[WHAT THE TASK REQUIRES]: Begin at the top of the records and copy each line exactly. The line containing "- Make sure your WiFi" is the last one to include.

[Saved data entries]
>>>
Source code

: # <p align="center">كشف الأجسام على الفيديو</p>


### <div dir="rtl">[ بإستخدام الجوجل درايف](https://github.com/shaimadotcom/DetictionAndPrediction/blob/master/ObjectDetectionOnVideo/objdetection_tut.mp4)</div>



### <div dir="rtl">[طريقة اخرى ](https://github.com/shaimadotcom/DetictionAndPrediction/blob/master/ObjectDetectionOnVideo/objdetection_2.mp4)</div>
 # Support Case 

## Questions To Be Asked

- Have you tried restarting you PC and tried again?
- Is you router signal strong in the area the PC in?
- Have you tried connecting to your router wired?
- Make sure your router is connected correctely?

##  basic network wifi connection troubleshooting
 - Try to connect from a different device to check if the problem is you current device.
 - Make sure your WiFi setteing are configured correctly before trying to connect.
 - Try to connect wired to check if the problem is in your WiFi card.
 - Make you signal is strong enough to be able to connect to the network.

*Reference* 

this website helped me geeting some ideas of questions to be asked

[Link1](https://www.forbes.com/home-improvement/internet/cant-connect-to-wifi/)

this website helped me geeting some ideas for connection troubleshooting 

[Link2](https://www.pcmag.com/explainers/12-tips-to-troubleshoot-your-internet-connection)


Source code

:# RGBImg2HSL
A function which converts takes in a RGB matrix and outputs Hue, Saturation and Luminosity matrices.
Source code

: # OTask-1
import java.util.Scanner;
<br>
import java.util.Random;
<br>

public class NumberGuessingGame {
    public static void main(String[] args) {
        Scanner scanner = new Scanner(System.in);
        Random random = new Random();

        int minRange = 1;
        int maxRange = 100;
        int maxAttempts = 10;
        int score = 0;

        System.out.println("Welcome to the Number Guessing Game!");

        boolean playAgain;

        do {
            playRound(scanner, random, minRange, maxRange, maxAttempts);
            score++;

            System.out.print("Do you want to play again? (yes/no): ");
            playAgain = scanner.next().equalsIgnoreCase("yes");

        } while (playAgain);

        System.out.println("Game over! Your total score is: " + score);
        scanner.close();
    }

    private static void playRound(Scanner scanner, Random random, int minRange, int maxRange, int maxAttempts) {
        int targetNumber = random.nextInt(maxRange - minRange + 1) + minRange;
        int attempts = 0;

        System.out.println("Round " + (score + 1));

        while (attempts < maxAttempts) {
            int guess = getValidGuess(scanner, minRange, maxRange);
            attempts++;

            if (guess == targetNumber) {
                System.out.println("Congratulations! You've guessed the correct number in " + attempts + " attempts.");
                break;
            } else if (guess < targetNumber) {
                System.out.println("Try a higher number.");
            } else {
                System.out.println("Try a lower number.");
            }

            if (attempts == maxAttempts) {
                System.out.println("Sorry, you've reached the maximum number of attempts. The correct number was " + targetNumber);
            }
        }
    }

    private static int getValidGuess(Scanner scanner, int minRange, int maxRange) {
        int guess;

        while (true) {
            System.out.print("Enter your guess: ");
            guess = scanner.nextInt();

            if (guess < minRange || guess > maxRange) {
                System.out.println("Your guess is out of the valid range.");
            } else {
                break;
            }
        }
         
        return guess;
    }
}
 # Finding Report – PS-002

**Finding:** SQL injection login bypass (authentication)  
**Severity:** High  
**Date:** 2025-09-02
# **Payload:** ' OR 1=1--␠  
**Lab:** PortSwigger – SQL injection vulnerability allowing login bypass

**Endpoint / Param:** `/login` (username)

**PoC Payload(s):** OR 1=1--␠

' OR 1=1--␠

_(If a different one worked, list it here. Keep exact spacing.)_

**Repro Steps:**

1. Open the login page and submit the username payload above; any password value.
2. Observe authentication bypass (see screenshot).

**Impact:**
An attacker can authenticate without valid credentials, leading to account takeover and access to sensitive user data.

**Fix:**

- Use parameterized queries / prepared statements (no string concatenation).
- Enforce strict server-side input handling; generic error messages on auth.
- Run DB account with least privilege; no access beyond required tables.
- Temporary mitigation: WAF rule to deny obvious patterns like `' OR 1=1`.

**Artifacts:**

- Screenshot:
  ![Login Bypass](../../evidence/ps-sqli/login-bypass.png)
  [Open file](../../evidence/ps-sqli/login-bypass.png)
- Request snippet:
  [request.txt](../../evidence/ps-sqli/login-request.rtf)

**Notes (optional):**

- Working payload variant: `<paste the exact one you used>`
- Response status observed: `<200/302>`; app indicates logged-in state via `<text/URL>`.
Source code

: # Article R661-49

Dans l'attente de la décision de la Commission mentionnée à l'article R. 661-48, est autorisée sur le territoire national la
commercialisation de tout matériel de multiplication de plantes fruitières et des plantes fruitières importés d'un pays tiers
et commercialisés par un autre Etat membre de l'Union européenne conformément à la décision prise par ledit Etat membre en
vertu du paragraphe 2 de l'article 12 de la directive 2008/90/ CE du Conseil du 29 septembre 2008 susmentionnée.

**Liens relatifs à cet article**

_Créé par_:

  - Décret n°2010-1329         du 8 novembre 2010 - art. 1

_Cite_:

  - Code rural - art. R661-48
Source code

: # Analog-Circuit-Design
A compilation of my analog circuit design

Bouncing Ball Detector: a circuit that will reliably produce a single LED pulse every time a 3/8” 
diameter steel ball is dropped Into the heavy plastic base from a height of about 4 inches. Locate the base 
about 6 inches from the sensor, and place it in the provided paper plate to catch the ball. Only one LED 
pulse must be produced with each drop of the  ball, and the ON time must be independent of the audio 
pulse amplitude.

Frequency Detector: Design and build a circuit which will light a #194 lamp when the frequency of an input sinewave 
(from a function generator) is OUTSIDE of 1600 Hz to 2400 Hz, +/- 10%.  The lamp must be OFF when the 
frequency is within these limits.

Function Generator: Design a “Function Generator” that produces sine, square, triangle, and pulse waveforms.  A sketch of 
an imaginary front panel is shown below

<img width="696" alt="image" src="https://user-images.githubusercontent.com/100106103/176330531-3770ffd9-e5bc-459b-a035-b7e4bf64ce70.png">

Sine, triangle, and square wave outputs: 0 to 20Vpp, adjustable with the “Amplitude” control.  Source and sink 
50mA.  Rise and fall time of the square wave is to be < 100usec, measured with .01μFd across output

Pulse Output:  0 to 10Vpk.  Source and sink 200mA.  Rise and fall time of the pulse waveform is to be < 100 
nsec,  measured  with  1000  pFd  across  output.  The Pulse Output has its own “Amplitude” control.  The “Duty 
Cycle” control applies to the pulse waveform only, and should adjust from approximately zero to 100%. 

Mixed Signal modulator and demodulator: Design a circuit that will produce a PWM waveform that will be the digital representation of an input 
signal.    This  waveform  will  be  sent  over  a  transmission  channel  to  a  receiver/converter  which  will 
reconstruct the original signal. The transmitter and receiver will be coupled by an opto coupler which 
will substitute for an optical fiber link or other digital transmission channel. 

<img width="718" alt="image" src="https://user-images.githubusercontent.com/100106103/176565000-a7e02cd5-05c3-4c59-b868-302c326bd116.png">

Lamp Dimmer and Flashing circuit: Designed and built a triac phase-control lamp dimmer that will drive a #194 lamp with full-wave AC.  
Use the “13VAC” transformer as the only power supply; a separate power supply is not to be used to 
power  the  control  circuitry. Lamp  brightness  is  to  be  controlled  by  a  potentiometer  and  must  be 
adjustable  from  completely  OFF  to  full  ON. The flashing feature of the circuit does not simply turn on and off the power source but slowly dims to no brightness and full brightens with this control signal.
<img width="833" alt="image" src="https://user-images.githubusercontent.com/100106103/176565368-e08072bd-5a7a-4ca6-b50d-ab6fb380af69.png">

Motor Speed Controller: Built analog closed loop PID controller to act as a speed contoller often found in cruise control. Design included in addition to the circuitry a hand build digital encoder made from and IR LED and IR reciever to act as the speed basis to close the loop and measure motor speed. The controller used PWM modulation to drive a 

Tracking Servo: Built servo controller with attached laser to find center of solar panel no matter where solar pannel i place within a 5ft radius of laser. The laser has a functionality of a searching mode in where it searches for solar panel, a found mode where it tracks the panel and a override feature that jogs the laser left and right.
<<<
[RESPONSE]:
Source code

: # <p align="center">كشف الأجسام على الفيديو</p>


### <div dir="rtl">[ بإستخدام الجوجل درايف](https://github.com/shaimadotcom/DetictionAndPrediction/blob/master/ObjectDetectionOnVideo/objdetection_tut.mp4)</div>



### <div dir="rtl">[طريقة اخرى ](https://github.com/shaimadotcom/DetictionAndPrediction/blob/master/ObjectDetectionOnVideo/objdetection_2.mp4)</div>
 # Support Case 

## Questions To Be Asked

- Have you tried restarting you PC and tried again?
- Is you router signal strong in the area the PC in?
- Have you tried connecting to your router wired?
- Make sure your router is connected correctely?

##  basic network wifi connection troubleshooting
 - Try to connect from a different device to check if the problem is you current device.
 - Make sure your WiFi setteing are configured correctly before trying to connect.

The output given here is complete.